→ **What you are asked to do**:
Begin at the first line of the data and copy each line through the one containing "makes it broader.", that line included, with no pictures.

→ **Pictures paired with source code**:

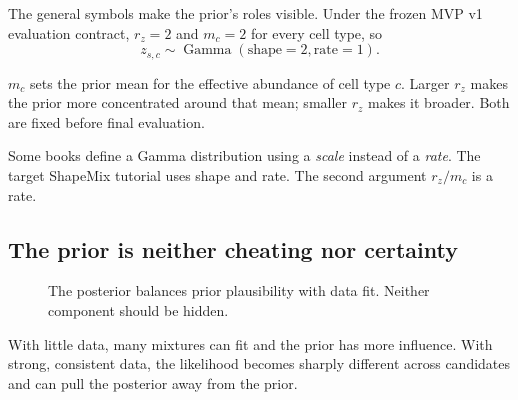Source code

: \documentclass[11pt]{article}
\newcommand{\Gam}{\operatorname{Gamma}}
\begin{document}
The general symbols make the prior's roles visible. Under the frozen MVP v1
evaluation contract, \(r_z=2\) and \(m_c=2\) for every cell type, so
\[
z_{s,c}\sim\Gam(\text{shape}=2,\text{rate}=1).
\]

\begin{translation}
\(m_c\) sets the prior mean for the effective abundance of cell type \(c\).
Larger \(r_z\) makes the prior more concentrated around that mean; smaller \(r_z\)
makes it broader. Both are fixed before final evaluation.
\end{translation}

\begin{watchout}
Some books define a Gamma distribution using a \emph{scale} instead of a
\emph{rate}. The target ShapeMix tutorial uses shape and rate. The second argument
\(r_z/m_c\) is a rate.
\end{watchout}

\subsection{The prior is neither cheating nor certainty}

\begin{figure}[H]
\centering
{}
\caption{The posterior balances prior plausibility with data fit. Neither component should be hidden.}
\end{figure}

With little data, many mixtures can fit and the prior has more influence. With
strong, consistent data, the likelihood becomes sharply different across
candidates and can pull the posterior away from the prior.
\end{document}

→ **Finished task**:
Source code

: \documentclass[11pt]{article}
\newcommand{\Gam}{\operatorname{Gamma}}
\begin{document}
The general symbols make the prior's roles visible. Under the frozen MVP v1
evaluation contract, \(r_z=2\) and \(m_c=2\) for every cell type, so
\[
z_{s,c}\sim\Gam(\text{shape}=2,\text{rate}=1).
\]

\begin{translation}
\(m_c\) sets the prior mean for the effective abundance of cell type \(c\).
Larger \(r_z\) makes the prior more concentrated around that mean; smaller \(r_z\)
makes it broader. Both are fixed before final evaluation.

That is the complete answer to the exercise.